Men, women, and children, created in God’s image, also have a unique responsibility for creation. Our actions should both sustain creation’s fruitfulness and preserve creation’s powerful testimony to its Creator.
Our God-given , stewardly talents have often been warped from their intended purpose: that we know, name, keep and delight in God’s creatures; that we nourish civilization in love, creativity and obedience to God; and that we offer creation and civilization back in praise to the Creator. We have ignored our creaturely limits and have used the earth with greed, rather than care.

The earthly result of human sin has been a perverted stewardship, a patchwork of garden and wasteland in which the waste is increasing. “There is no faithfulness, no love, no acknowledgment of God in the land…Because of this the land mourns, and all who live in it waste away” (Hosea 4:1,3). Thus, one consequence of our misuse of the earth is an unjust denial of God’s created bounty to other human beings, both now and in the future.

God’s purpose in Christ is to heal and bring to wholeness not only persons but the entire created order. “For God was pleased to have all his fullness dwell in him, and through him to reconcile to himself all things,  whether things on earth or things in heaven, by making peace through his blood shed on the cross” (Col. 1:19-20).

In Jesus Christ, believers are forgiven, transformed and brought into God’s kingdom. “If anyone is in Christ, there is a new creation” (II Cor. 5:17). The presence of the kingdom of God is marked not only by renewed fellowship with God, but also by renewed harmony and justice between people, and by renewed harmony and justice between people and the rest of the created world. “You will go out in joy and be led forth in peace; the mountains and the hills will burst into song before you, and all the trees of the field will clap their hands” (Isa. 55:12).
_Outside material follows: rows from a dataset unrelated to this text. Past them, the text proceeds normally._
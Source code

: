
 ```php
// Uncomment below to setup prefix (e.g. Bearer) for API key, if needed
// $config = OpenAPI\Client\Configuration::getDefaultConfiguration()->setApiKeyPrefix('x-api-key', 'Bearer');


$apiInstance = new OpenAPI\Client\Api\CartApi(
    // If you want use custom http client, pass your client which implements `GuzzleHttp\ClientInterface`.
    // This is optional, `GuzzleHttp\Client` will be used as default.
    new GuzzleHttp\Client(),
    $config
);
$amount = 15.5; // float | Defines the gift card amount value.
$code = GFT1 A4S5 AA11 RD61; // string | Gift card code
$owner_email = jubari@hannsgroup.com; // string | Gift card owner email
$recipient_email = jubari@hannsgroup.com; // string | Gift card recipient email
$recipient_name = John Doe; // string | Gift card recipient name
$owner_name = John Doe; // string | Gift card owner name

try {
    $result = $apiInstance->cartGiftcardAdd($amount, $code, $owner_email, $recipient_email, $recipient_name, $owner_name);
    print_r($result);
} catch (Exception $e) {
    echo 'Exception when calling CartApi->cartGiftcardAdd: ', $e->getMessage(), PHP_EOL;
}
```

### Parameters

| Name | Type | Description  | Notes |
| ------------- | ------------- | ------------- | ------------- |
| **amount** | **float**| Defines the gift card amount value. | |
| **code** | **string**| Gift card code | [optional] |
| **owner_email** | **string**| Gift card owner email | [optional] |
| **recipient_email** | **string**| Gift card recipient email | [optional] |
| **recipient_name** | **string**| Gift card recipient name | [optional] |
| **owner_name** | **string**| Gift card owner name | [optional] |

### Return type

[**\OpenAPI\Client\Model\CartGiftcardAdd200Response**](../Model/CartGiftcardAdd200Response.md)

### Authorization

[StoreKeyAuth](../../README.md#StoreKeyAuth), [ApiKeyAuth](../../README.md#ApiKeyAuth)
We believe that in Christ there is hope, not only for men, women and children, but also for the rest of creation which is suffering from the consequences of human sin.
Therefore we call upon all Christians to reaffirm that all creation is God’s; that God created it good; and that God is renewing it in Christ.

We encourage deeper reflection on the substantial biblical and theological teaching which speaks of God’s work of redemption in terms of the renewal and completion of God’s purpose in creation.
We seek a deeper reflection on the wonders of God’s creation and the principles by which creation works. We also urge a careful consideration of how our corporate and individual actions respect and comply with God’s ordinances for creation.
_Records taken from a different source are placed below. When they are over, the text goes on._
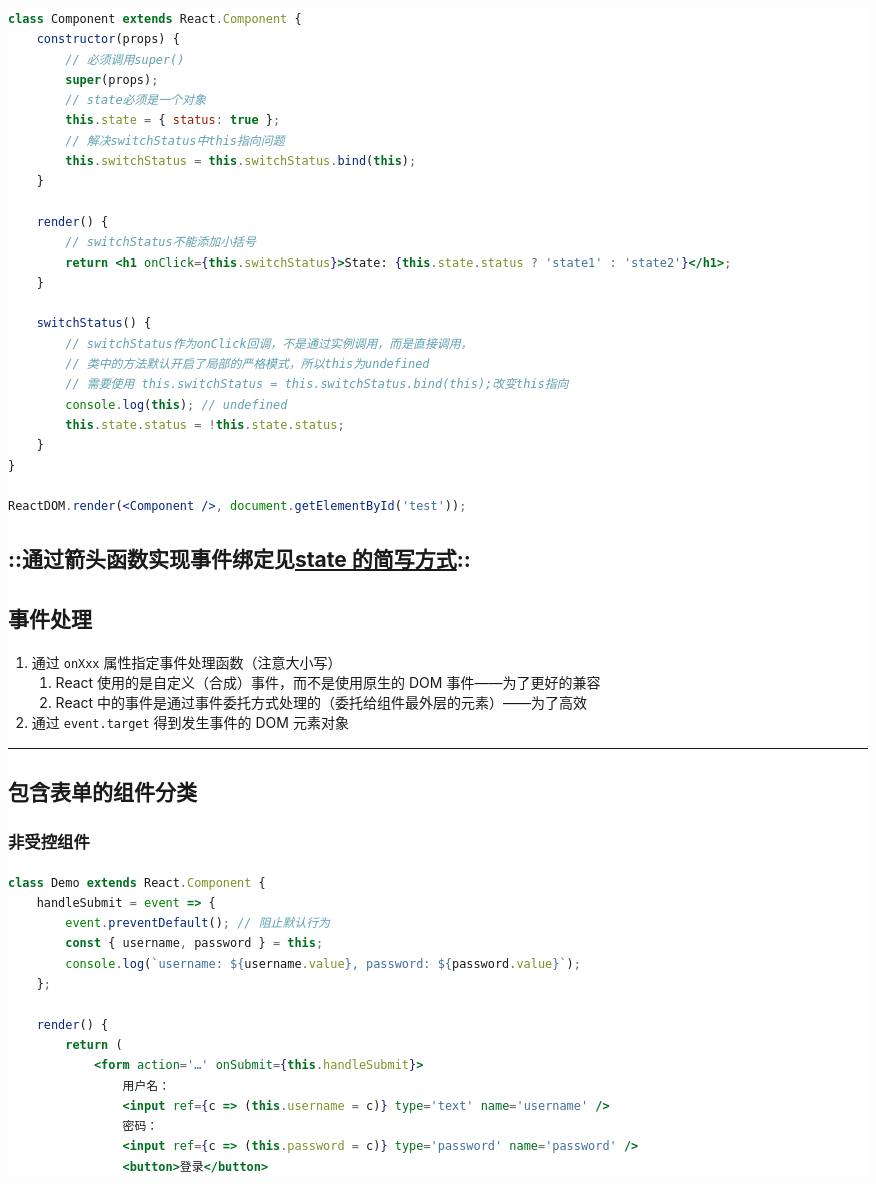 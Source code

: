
 ```jsx
class Component extends React.Component {
	constructor(props) {
		// 必须调用super()
		super(props);
		// state必须是一个对象
		this.state = { status: true };
		// 解决switchStatus中this指向问题
		this.switchStatus = this.switchStatus.bind(this);
	}

	render() {
		// switchStatus不能添加小括号
		return <h1 onClick={this.switchStatus}>State: {this.state.status ? 'state1' : 'state2'}</h1>;
	}

	switchStatus() {
		// switchStatus作为onClick回调，不是通过实例调用，而是直接调用，
		// 类中的方法默认开启了局部的严格模式，所以this为undefined
		// 需要使用 this.switchStatus = this.switchStatus.bind(this);改变this指向
		console.log(this); // undefined
		this.state.status = !this.state.status;
	}
}

ReactDOM.render(<Component />, document.getElementById('test'));
```

## ::通过箭头函数实现事件绑定见[state 的简写方式](bear://x-callback-url/open-note?id=85377815-8E25-4AB9-9EED-FDC5163E6BA3-1187-00000293D95B492C&header=state%20%E7%9A%84%E7%AE%80%E5%86%99%E6%96%B9%E5%BC%8F)::

## 事件处理

1. 通过 `onXxx` 属性指定事件处理函数（注意大小写）
   1. React 使用的是自定义（合成）事件，而不是使用原生的 DOM 事件——为了更好的兼容
   2. React 中的事件是通过事件委托方式处理的（委托给组件最外层的元素）——为了高效
2. 通过 `event.target` 得到发生事件的 DOM 元素对象

---

## 包含表单的组件分类

### 非受控组件

```jsx
class Demo extends React.Component {
	handleSubmit = event => {
		event.preventDefault(); // 阻止默认行为
		const { username, password } = this;
		console.log(`username: ${username.value}, password: ${password.value}`);
	};

	render() {
		return (
			<form action='…' onSubmit={this.handleSubmit}>
				用户名：
				<input ref={c => (this.username = c)} type='text' name='username' />
				密码：
				<input ref={c => (this.password = c)} type='password' name='password' />
				<button>登录</button>
```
We encourage Christians to incorporate the extravagant creativity of God into their lives by increasing the nurturing role of beauty and the arts in their personal, ecclesiastical, and social patterns.
We urge individual Christians and churches to be centers of creation’s care and renewal, both delighting in creation as God’s gift, and enjoying it as God’s provision, in ways which sustain and heal the damaged fabric of the creation which God has entrusted to us.

We recall Jesus’ words that our lives do not consist in the abundance of our possessions, and therefore we urge followers of Jesus to resist the allure of wastefulness and overconsumption by making personal lifestyle choices that express humility, forbearance, self restraint and frugality.
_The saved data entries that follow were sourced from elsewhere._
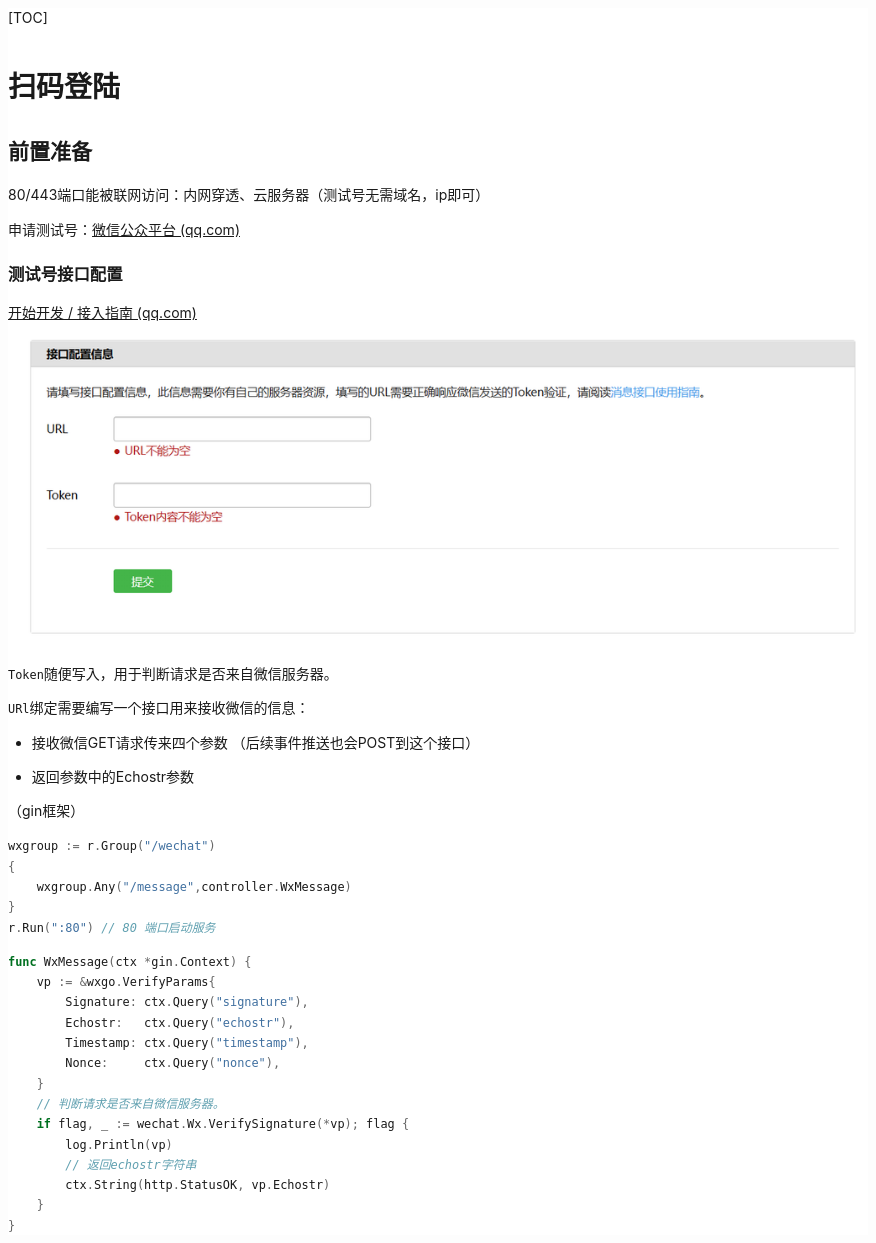 [TOC]

# 扫码登陆

## 前置准备

80/443端口能被联网访问：内网穿透、云服务器（测试号无需域名，ip即可）

申请测试号：[微信公众平台 (qq.com)](https://mp.weixin.qq.com/debug/cgi-bin/sandbox?t=sandbox/login)

### 测试号接口配置

[开始开发 / 接入指南 (qq.com)](https://developers.weixin.qq.com/doc/offiaccount/Basic_Information/Access_Overview.html)

![image-20240418230557111](wxgo.assets/image-20240418230557111.png)

`Token`随便写入，用于判断请求是否来自微信服务器。

`URl`绑定需要编写一个接口用来接收微信的信息：

- 接收微信GET请求传来四个参数 （后续事件推送也会POST到这个接口）

- 返回参数中的Echostr参数 

（gin框架）

```go
wxgroup := r.Group("/wechat")
{
	wxgroup.Any("/message",controller.WxMessage)
}
r.Run(":80") // 80 端口启动服务
```

```go
func WxMessage(ctx *gin.Context) {
	vp := &wxgo.VerifyParams{
		Signature: ctx.Query("signature"),
		Echostr:   ctx.Query("echostr"),
		Timestamp: ctx.Query("timestamp"),
		Nonce:     ctx.Query("nonce"),
	}
    // 判断请求是否来自微信服务器。
	if flag, _ := wechat.Wx.VerifySignature(*vp); flag {
		log.Println(vp)
        // 返回echostr字符串
		ctx.String(http.StatusOK, vp.Echostr)
	}
}
```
We call on all Christians to work for godly, just, and sustainable economies which reflect God’s sovereign economy and enable men, women and children to flourish along with all the diversity of creation. We recognize that poverty forces people to degrade creation in order to survive; therefore we support the development of just, free economies which empower the poor and create abundance without diminishing creation’s bounty.

We commit ourselves to work for responsible public policies which embody the principles of biblical stewardship of creation.

We invite Christians—individuals, congregations and organizations—to join with us in this evangelical declaration on the environment, becoming a covenant people in an ever-widening circle of biblical care for creation.

We call upon Christians to listen to and work with all those who are concerned about the healing of creation, with an eagerness both to learn from them and also to share with them our conviction that the God whom all people sense in creation (Acts 17:27) is known fully only in the Word made flesh in Christ the living God who made and sustains all things.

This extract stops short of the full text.